"Perhaps!" Deleah acquiesced seriously. "I must think about what you say."

"You've done me a great honour to mention it, Miss Deleah. You won't think
I'm taking upon myself in any way to give you my opinion?"

"Oh, Mr. Gibbon! How could I ever think such a thing!" Deleah said, but began at once to be a little ashamed of the confidence she had made. With a man who could ask if he was "taking upon himself" she ought to have been more reserved, she thought.

CHAPTER XIII

The Gay, Gilded Scene

Mrs. Day, being told that her daughters proposed to go unchaperoned to the Assembly Rooms that night, declared that for them to do so was unheard-of and not to be sanctioned. But, under the strain of adversity the poor woman's will, never a strong one, had weakened. She was painfully conscious of her own helplessness in the grip of circumstances, and was always troubled with doubts as to the wisdom of her own judgment. By the time her day's work was over she was too tired to stand up against any power she came into collision with. In all that concerned Bessie she was absolutely feeble. Bessie was victor always, not by reason of superior strength but through fractiousness, through stubbornness, through a hysterical determination to talk the opposing voices down, through her habit of crying like a baby when contradicted, and flinging things about.

So, on this particular occasion, the elder daughter avowing in a high, excited voice that not many pleasures came in her way, and that when one did come she meant to take it, let her mother be pleased or let her be teased, the objections were speedily silenced.

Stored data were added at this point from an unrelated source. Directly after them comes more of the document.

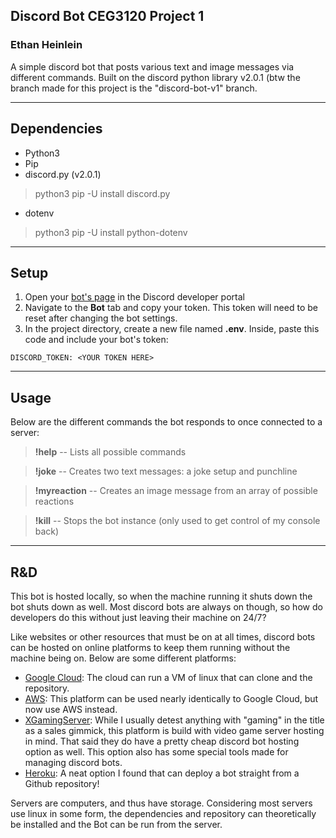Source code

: ## Discord Bot CEG3120 Project 1
### Ethan Heinlein
A simple discord bot that posts various text and image messages via different commands. Built on the discord python library v2.0.1
(btw the branch made for this project is the "discord-bot-v1" branch.

---
## Dependencies
- Python3
- Pip
- discord.py (v2.0.1)

> python3 pip -U install discord.py
- dotenv

> python3 pip -U install python-dotenv

---
## Setup
1. Open your [bot's page](https://discord.com/developers/applications) in the Discord developer portal
2. Navigate to the **Bot** tab and copy your token. This token will need to be reset after changing the bot settings.
3. In the project directory, create a new file named **.env**. Inside, paste this code and include your bot's token:

`DISCORD_TOKEN: <YOUR TOKEN HERE>`

---
## Usage
Below are the different commands the bot responds to once connected to a server:

> **!help** -- Lists all possible commands

> **!joke** -- Creates two text messages: a joke setup and punchline

> **!myreaction** -- Creates an image message from an array of possible reactions

> **!kill** -- Stops the bot instance (only used to get control of my console back)
---
## R&D
This bot is hosted locally, so when the machine running it shuts down the bot shuts down as well. Most discord bots are always on though, so how do developers do this without just leaving their machine on 24/7?

Like websites or other resources that must be on at all times, discord bots can be hosted on online platforms to keep them running without the machine being on. Below are some different platforms:

- [Google Cloud](https://cloud.google.com/blog/topics/developers-practitioners/build-and-run-discord-bot-top-google-cloud): The cloud can run a VM of linux that can clone and  the repository.
- [AWS](https://brianmorrison.me/blog/deploy-your-discord-bot-to-aws): This platform can be used nearly identically to Google Cloud, but now use AWS instead.
- [XGamingServer](https://xgamingserver.com/discord-bot-hosting): While I usually detest anything with "gaming" in the title as a sales gimmick, this platform is build with video game server hosting in mind. That said they do have a pretty cheap discord bot hosting option as well. This option also has some special tools made for managing discord bots.
- [Heroku](https://www.heroku.com/): A neat option I found that can deploy a bot straight from a Github repository!

Servers are computers, and thus have storage. Considering most servers use linux in some form, the dependencies and repository can theoretically be installed and the Bot can be run from the server.

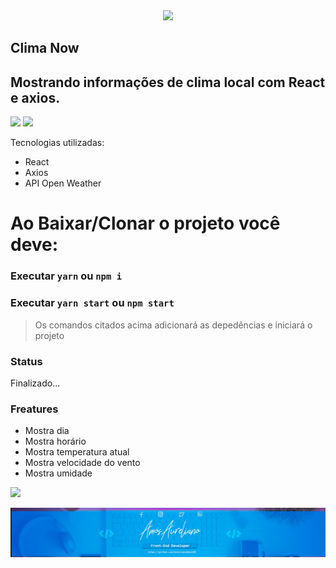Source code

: <div align=center>
<img src=https://i.imgur.com/HseChp5.png margin-left=30px/>
</div>


## Clima Now

## Mostrando informações de clima local com React e axios.

[![](https://img.shields.io/static/v1?label=npm&message=v16.13.1&color)]()
[![](https://img.shields.io/static/v1?label=LICENSE&message=MIT&color=blue)]()

Tecnologias utilizadas:
  - React
  - Axios
  - API Open Weather

# Ao Baixar/Clonar o projeto você deve:
### Executar `yarn` ou `npm i` 

### Executar `yarn start` ou `npm start`


> Os comandos citados acima 
> adicionará as depedências e 
> iniciará o projeto


### Status
Finalizado...

### Freatures
- Mostra dia
- Mostra horário
- Mostra temperatura atual
- Mostra velocidade do vento
- Mostra umidade

[![](https://i.imgur.com/0tqtXTU.png)](https://www.linkedin.com/in/am%C3%B3s-aureliano-689a36187/)

[![](src/assets/imagens/my-banner.png)]()

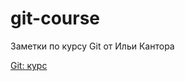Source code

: # git-course

Заметки по курсу Git от Ильи Кантора

[Git: курс](https://www.youtube.com/watch?v=W4hoc24K93E&list=PLDyvV36pndZFHXjXuwA_NywNrVQO0aQqb&index=1)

Leaving the shop for once in the care of Mr. Pretty, Mrs. Day went upstairs for the pleasure of seeing her girls once more in gala attire.

"I have taken the liberty of ordering a fly for the young ladies," Mr.
Gibbon said as he and the mother sat awaiting the appearance of the pair.

"Oh, Mr. Gibbon, if you would go with them, and see them safe to the
Assembly Rooms I should be so much obliged."